Warnings and Precautions: For the CRT-Ds, changes in a patient’s disease and/or medications may alter the efficacy of the device’s programmed parameters. Patients should avoid sources of magnetic and electromagnetic radiation to avoid possible underdetection, inappropriate sensing and/or therapy delivery, tissue damage, induction of an arrhythmia, device electrical reset, or device damage. Do not place transthoracic defibrillation paddles directly over the device. Certain programming and device operations may not provide cardiac resynchronization. For the leads, people with metal implants such as pacemakers, ICDs, and accompanying leads should not receive diathermy treatment. The interaction between the implant and diathermy can cause tissue damage, fibrillation, or damage to the device components, which could result in serious injury, loss of therapy, or the need to reprogram or replace the device.
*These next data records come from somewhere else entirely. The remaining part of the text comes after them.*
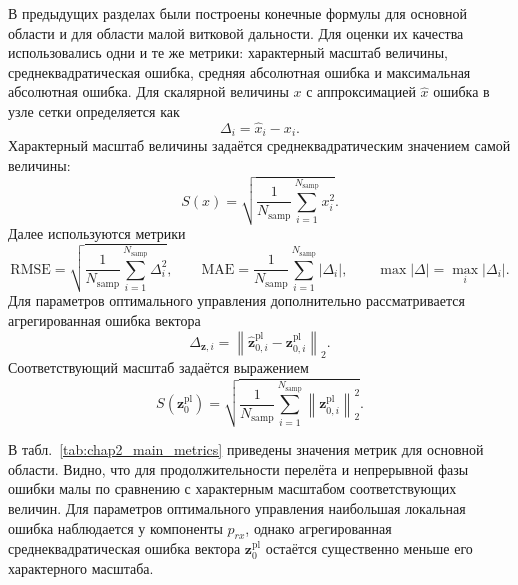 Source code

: В предыдущих разделах были построены конечные формулы для основной области и для области малой витковой дальности. Для оценки их качества использовались одни и те же метрики: характерный масштаб величины, среднеквадратическая ошибка, средняя абсолютная ошибка и максимальная абсолютная ошибка. Для скалярной величины $x$ с аппроксимацией $\widehat{x}$ ошибка в узле сетки определяется как
\begin{equation}
	\Delta_i=\widehat{x}_i-x_i.
\end{equation}
Характерный масштаб величины задаётся среднеквадратическим значением самой величины:
\begin{equation}
	S(x)=
	\sqrt{
		\frac{1}{N_{\mathrm{samp}}}
		\sum_{i=1}^{N_{\mathrm{samp}}}x_i^2
	}.
\end{equation}
Далее используются метрики
\begin{equation}
	\mathrm{RMSE}=
	\sqrt{
		\frac{1}{N_{\mathrm{samp}}}
		\sum_{i=1}^{N_{\mathrm{samp}}}\Delta_i^2
	},
	\qquad
	\mathrm{MAE}=
	\frac{1}{N_{\mathrm{samp}}}
	\sum_{i=1}^{N_{\mathrm{samp}}}|\Delta_i|,
	\qquad
	\max |\Delta|=\max_i |\Delta_i|.
\end{equation}
Для параметров оптимального управления дополнительно рассматривается агрегированная ошибка вектора
\begin{equation}
	\Delta_{\mathbf z,i}
	=
	\left\|
	\widehat{\mathbf z}^{\mathrm{pl}}_{0,i}
	-
	\mathbf z^{\mathrm{pl}}_{0,i}
	\right\|_2.
\end{equation}
Соответствующий масштаб задаётся выражением
\begin{equation}
	S(\mathbf z^{\mathrm{pl}}_0)=
	\sqrt{
		\frac{1}{N_{\mathrm{samp}}}
		\sum_{i=1}^{N_{\mathrm{samp}}}
		\left\|
		\mathbf z^{\mathrm{pl}}_{0,i}
		\right\|_2^2
	}.
\end{equation}

В табл.~\ref{tab:chap2_main_metrics} приведены значения метрик для основной области. Видно, что для продолжительности перелёта и непрерывной фазы ошибки малы по сравнению с характерным масштабом соответствующих величин. Для параметров оптимального управления наибольшая локальная ошибка наблюдается у компоненты $p_{rx}$, однако агрегированная среднеквадратическая ошибка вектора $\mathbf z^{\mathrm{pl}}_0$ остаётся существенно меньше его характерного масштаба.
Potential Complications: Potential complications include, but are not limited to, acceleration of ventricular tachycardia, air embolism, bleeding, body rejection phenomena which includes local tissue reaction, cardiac dissection, cardiac perforation, cardiac tamponade, chronic nerve damage, constrictive pericarditis, death, device migration, endocarditis, erosion, excessive fibrotic tissue growth, extrusion, fibrillation or other arrhythmias, fluid accumulation, formation of hematomas/ seromas or cysts, heart block, heart wall or vein wall rupture, hemothorax, infection, keloid formation, lead abrasion and discontinuity, lead migration/ dislodgement, mortality due to inability to deliver therapy, muscle and/or nerve stimulation, myocardial damage, myocardial irritability, myopotential sensing, pericardial effusion, pericardial rub, pneumothorax, poor connection of the lead to the device, which may lead to oversensing, undersensing, or a loss of therapy, threshold elevation, thrombosis, thrombotic embolism, tissue necrosis, valve damage (particularly in fragile hearts), venous occlusion, venous perforation, lead insulation failure, or conductor or electrode fracture.
See the device manual for detailed information regarding the implant procedure, indications, contraindications, warnings, precautions, and potential complications/adverse events. For further information, please call Medtronic at 1 (800) 328-2518 and/or consult Medtronic’s website at www.medtronic.com.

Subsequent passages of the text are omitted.